* Assignment
Find each line of the entries with the string "beforeAll", please, and copy it.

* Data supplied
------------------------------------
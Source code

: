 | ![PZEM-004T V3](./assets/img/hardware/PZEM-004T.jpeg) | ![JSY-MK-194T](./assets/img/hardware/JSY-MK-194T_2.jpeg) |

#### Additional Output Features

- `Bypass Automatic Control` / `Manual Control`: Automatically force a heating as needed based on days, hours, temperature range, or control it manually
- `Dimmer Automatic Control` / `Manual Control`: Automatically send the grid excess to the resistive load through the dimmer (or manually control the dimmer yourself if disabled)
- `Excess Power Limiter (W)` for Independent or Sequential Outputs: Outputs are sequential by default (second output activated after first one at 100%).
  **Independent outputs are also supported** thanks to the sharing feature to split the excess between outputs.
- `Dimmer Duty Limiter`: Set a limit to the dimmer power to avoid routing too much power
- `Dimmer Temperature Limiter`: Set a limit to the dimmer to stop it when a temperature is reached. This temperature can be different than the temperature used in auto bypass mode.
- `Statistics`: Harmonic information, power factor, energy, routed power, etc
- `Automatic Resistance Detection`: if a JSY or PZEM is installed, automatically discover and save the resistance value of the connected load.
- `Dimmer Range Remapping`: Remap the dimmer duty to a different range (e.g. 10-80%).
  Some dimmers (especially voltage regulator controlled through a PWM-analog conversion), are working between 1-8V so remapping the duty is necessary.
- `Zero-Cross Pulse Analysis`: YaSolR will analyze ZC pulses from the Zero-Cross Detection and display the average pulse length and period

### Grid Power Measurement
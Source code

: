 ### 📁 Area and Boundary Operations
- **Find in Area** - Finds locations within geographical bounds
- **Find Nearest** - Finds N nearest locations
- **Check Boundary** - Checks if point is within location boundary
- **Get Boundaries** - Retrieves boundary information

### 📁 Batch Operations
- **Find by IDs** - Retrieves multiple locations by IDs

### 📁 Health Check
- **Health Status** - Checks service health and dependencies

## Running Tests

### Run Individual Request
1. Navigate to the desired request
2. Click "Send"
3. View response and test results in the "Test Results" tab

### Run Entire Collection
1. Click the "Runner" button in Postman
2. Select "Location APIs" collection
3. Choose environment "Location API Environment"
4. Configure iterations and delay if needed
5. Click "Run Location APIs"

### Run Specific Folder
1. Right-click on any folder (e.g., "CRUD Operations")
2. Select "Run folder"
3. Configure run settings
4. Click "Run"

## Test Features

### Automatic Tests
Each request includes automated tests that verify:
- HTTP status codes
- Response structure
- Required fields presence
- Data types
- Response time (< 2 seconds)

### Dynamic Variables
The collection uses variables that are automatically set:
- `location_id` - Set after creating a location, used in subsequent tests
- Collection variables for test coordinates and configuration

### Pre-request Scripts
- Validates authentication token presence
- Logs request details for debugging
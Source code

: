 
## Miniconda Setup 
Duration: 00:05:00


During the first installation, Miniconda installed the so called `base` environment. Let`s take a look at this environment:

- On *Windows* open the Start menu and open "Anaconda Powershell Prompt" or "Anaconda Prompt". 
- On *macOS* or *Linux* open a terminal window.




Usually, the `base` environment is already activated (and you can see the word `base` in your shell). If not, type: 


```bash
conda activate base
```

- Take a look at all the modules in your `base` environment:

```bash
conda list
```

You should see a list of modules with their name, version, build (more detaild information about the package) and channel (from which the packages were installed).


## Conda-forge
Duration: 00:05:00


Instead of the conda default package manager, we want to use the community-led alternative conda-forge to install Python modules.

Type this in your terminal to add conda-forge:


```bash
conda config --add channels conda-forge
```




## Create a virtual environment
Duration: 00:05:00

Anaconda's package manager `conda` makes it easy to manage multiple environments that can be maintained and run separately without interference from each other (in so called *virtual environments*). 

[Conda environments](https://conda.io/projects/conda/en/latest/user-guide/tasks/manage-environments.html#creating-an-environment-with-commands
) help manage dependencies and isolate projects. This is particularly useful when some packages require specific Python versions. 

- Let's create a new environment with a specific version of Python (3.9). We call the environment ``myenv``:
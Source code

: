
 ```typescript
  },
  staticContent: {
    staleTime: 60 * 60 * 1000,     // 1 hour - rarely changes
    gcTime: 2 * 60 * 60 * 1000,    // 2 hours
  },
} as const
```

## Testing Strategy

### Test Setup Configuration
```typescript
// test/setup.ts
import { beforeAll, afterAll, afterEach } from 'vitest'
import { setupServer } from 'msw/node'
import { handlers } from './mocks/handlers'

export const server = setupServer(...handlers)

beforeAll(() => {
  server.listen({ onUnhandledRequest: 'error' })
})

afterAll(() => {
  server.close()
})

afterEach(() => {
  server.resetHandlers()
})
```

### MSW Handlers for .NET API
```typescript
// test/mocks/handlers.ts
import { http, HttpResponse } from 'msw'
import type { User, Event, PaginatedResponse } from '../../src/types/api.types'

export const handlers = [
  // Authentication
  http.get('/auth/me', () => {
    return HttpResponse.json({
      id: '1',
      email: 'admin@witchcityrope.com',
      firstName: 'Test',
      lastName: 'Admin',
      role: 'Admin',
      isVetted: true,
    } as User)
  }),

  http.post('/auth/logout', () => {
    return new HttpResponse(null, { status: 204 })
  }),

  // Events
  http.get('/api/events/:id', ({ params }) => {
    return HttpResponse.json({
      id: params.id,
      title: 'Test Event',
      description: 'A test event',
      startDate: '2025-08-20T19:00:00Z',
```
------------------------------------
* Response to the task
import { beforeAll, afterAll, afterEach } from 'vitest'
beforeAll(() => {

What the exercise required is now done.